James Bryan Smith writes that our identity should form and influence our behavior, but we live in a world where our behavior determines our identity. Miss Americana is a great example of what it looks like to live in a world where our behavior determines our identity. The good news of Christianity, in Smith’s words, is that our “fundamental identity…is not up for grabs; it is not subject to change, regardless of our behavior.”
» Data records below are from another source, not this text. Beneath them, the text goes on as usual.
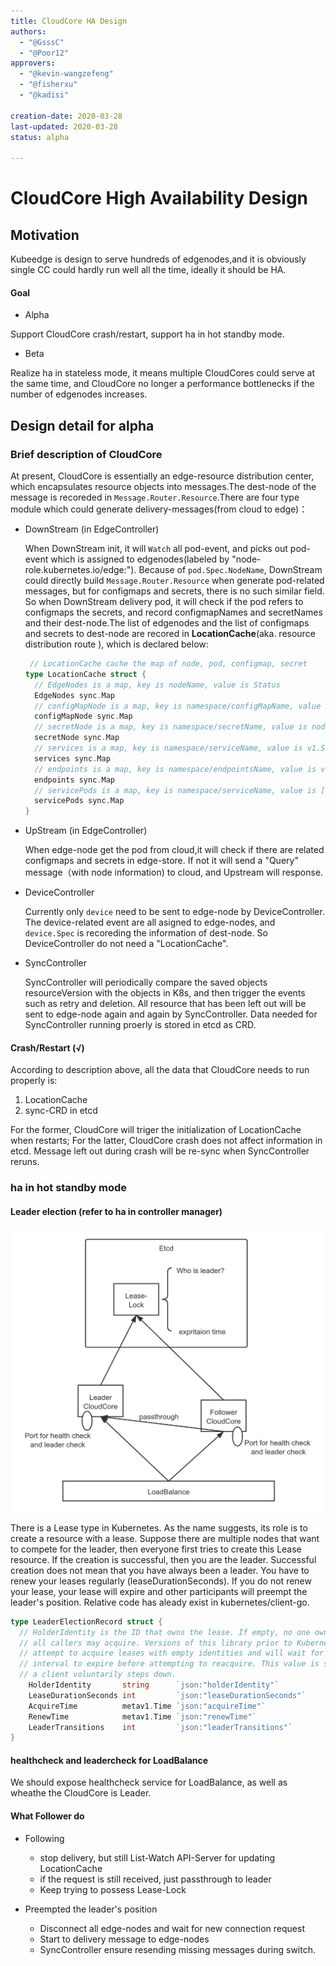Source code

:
 ```yaml
---
title: CloudCore HA Design
authors:
  - "@GsssC"
  - "@Poor12"
approvers:
  - "@kevin-wangzefeng"
  - "@fisherxu"
  - "@kadisi"

creation-date: 2020-03-28
last-updated: 2020-03-28
status: alpha

---
```

# CloudCore High Availability Design
## Motivation
Kubeedge is design to serve hundreds of edgenodes,and it is obviously single CC could hardly run well all the time, ideally it should be HA.
#### Goal
- Alpha

Support CloudCore crash/restart, support ha in hot standby mode.
- Beta

Realize ha in stateless mode, it means multiple CloudCores could serve at the same time, and CloudCore no longer a performance bottlenecks if the number of edgenodes increases.

## Design detail for alpha
### Brief description of CloudCore

At present, CloudCore is essentially an edge-resource distribution center, which encapsulates resource objects into messages.The dest-node of the message is recoreded in `Message.Router.Resource`.There are four type module which could generate delivery-messages(from cloud to edge)：

- DownStream (in EdgeController) 
  
  When DownStream init, it will `Watch` all pod-event, and picks out pod-event which is assigned to edgenodes(labeled by "node-role.kubernetes.io/edge:"). Because of `pod.Spec.NodeName`, DownStream could directly build `Message.Router.Resource` when generate pod-related messages, but for configmaps and secrets, there is no such similar field. So when DownStream delivery pod, it will check if the pod refers to configmaps the secrets, and record configmapNames and secretNames and their dest-node.The list of edgenodes and the list of configmaps and secrets to dest-node are recored in **LocationCache**(aka. resource distribution route ), which is declared below:
  ```go
   // LocationCache cache the map of node, pod, configmap, secret
  type LocationCache struct {
    // EdgeNodes is a map, key is nodeName, value is Status
    EdgeNodes sync.Map
    // configMapNode is a map, key is namespace/configMapName, value is nodeName
    configMapNode sync.Map
    // secretNode is a map, key is namespace/secretName, value is nodeName
    secretNode sync.Map
    // services is a map, key is namespace/serviceName, value is v1.Service
    services sync.Map
    // endpoints is a map, key is namespace/endpointsName, value is v1.endpoints
    endpoints sync.Map
    // servicePods is a map, key is namespace/serviceName, value is []v1.Pod
    servicePods sync.Map
  }
  ```
- UpStream (in EdgeController)

  When edge-node get the pod from cloud,it will check if there are related configmaps and secrets in edge-store. If not it will send a "Query" message（with node information) to cloud, and Upstream will response.
  
- DeviceController

  Currently only `device` need to be sent to edge-node by DeviceController. The device-related event are all asigned to edge-nodes, and `device.Spec` is recoreding the information of dest-node. So DeviceController do not need a "LocationCache".
  
- SyncController

  SyncController will periodically compare the saved objects resourceVersion with the objects in K8s, and then trigger the events such as retry and deletion. All resource that has been left out will be sent to edge-node again and again by SyncController. Data needed for SyncController running proerly is stored in etcd as CRD.
  
#### Crash/Restart (√)
  According to description above, all the data that CloudCore needs to run properly is:
  
  1. LocationCache
  2. sync-CRD in etcd
  
  For the former, CloudCore will triger the initialization of LocationCache when restarts; For the latter, CloudCore crash does not affect information in etcd. Message left out during crash will be re-sync when SyncController reruns.
  
### ha in hot standby mode
#### Leader election (refer to ha in controller manager)
  ![HotStandby-design.png](../images/cloudcore-ha-design/HotStandby.png)
  
  There is a Lease type in Kubernetes. As the name suggests, its role is to create a resource with a lease. Suppose there are multiple nodes that want to compete for the leader, then everyone first tries to create this Lease resource. If the creation is successful, then you are the leader. Successful creation does not mean that you have always been a leader. You have to renew your leases regularly (leaseDurationSeconds). If you do not renew your lease, your lease will expire and other participants will preempt the leader's position.
  Relative code has aleady exist in kubernetes/client-go.
  ```go
  type LeaderElectionRecord struct {
    // HolderIdentity is the ID that owns the lease. If empty, no one owns this lease and
    // all callers may acquire. Versions of this library prior to Kubernetes 1.14 will not
    // attempt to acquire leases with empty identities and will wait for the full lease
    // interval to expire before attempting to reacquire. This value is set to empty when
    // a client voluntarily steps down.
      HolderIdentity       string      `json:"holderIdentity"`
      LeaseDurationSeconds int         `json:"leaseDurationSeconds"`
      AcquireTime          metav1.Time `json:"acquireTime"`
      RenewTime            metav1.Time `json:"renewTime"`
      LeaderTransitions    int         `json:"leaderTransitions"`
  }
  ```
#### healthcheck and leadercheck for LoadBalance

  We should expose healthcheck service for LoadBalance, as well as wheathe the CloudCore is Leader.
  
#### What Follower do
- Following

  - stop delivery, but still List-Watch API-Server for updating LocationCache
  - if the request is still received, just passthrough to leader
  - Keep trying to possess Lease-Lock
  
- Preempted the leader's position
  - Disconnect all edge-nodes and wait for new connection request
  - Start to delivery message to edge-nodes
  - SyncController ensure resending missing messages during switch.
In Miss Americana, Swift’s greater sense of belonging to herself is portrayed when she displays a newfound boldness and confidence. But remnants of who she no longer wants to be remain. They are like stage makeup that won’t wash off, waterproof mascara that stains. I want to believe that Swift’s movement toward belonging to herself, as well as her openness about her Christian faith, means that her overall sense of belonging is growing, too. If all of our belongings are dependent on our belonging to God, maybe so. Perhaps this is what has happened, or what is continuing to happen. Or, maybe because God is a gracious God, Swift, and all of us, already belong as we are—regardless of our various statuses, regardless of whether or not we remember our identities, regardless of how much self-awareness and insight we might have.